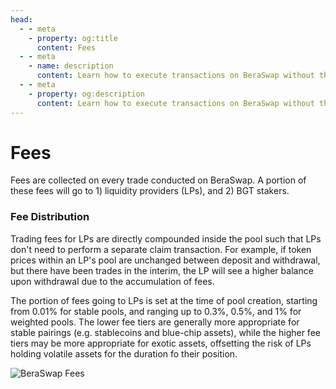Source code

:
 ```yaml
---
head:
  - - meta
    - property: og:title
      content: Fees
  - - meta
    - name: description
      content: Learn how to execute transactions on BeraSwap without the need for gas, using EIP-712 off-chain signing and relayer tips.
  - - meta
    - property: og:description
      content: Learn how to execute transactions on BeraSwap without the need for gas, using EIP-712 off-chain signing and relayer tips.
---
```


# Fees

Fees are collected on every trade conducted on BeraSwap. A portion of these fees will go to 1) liquidity providers (LPs), and 2) BGT stakers.

### Fee Distribution

Trading fees for LPs are directly compounded inside the pool such that LPs don't need to perform a separate claim transaction. For example, if token prices within an LP's pool are unchanged between deposit and withdrawal, but there have been trades in the interim, the LP will see a higher balance upon withdrawal due to the accumulation of fees.

The portion of fees going to LPs is set at the time of pool creation, starting from 0.01% for stable pools, and ranging up to 0.3%, 0.5%, and 1% for weighted pools. The lower fee tiers are generally more appropriate for stable pairings (e.g. stablecoins and blue-chip assets), while the higher fee tiers may be more appropriate for exotic assets, offsetting the risk of LPs holding volatile assets for the duration fo their position.

![BeraSwap Fees](/assets/swap_fee.png)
______
-- WHAT THIS TASK INVOLVES --
Restate every record above word for word, without images.

-- ANSWER FOR THE TASK --
Source code

:
 ```yaml
---
head:
  - - meta
    - property: og:title
      content: Fees
  - - meta
    - name: description
      content: Learn how to execute transactions on BeraSwap without the need for gas, using EIP-712 off-chain signing and relayer tips.
  - - meta
    - property: og:description
      content: Learn how to execute transactions on BeraSwap without the need for gas, using EIP-712 off-chain signing and relayer tips.
---
```


# Fees

Fees are collected on every trade conducted on BeraSwap. A portion of these fees will go to 1) liquidity providers (LPs), and 2) BGT stakers.

### Fee Distribution

Trading fees for LPs are directly compounded inside the pool such that LPs don't need to perform a separate claim transaction. For example, if token prices within an LP's pool are unchanged between deposit and withdrawal, but there have been trades in the interim, the LP will see a higher balance upon withdrawal due to the accumulation of fees.

The portion of fees going to LPs is set at the time of pool creation, starting from 0.01% for stable pools, and ranging up to 0.3%, 0.5%, and 1% for weighted pools. The lower fee tiers are generally more appropriate for stable pairings (e.g. stablecoins and blue-chip assets), while the higher fee tiers may be more appropriate for exotic assets, offsetting the risk of LPs holding volatile assets for the duration fo their position.

![BeraSwap Fees](/assets/swap_fee.png)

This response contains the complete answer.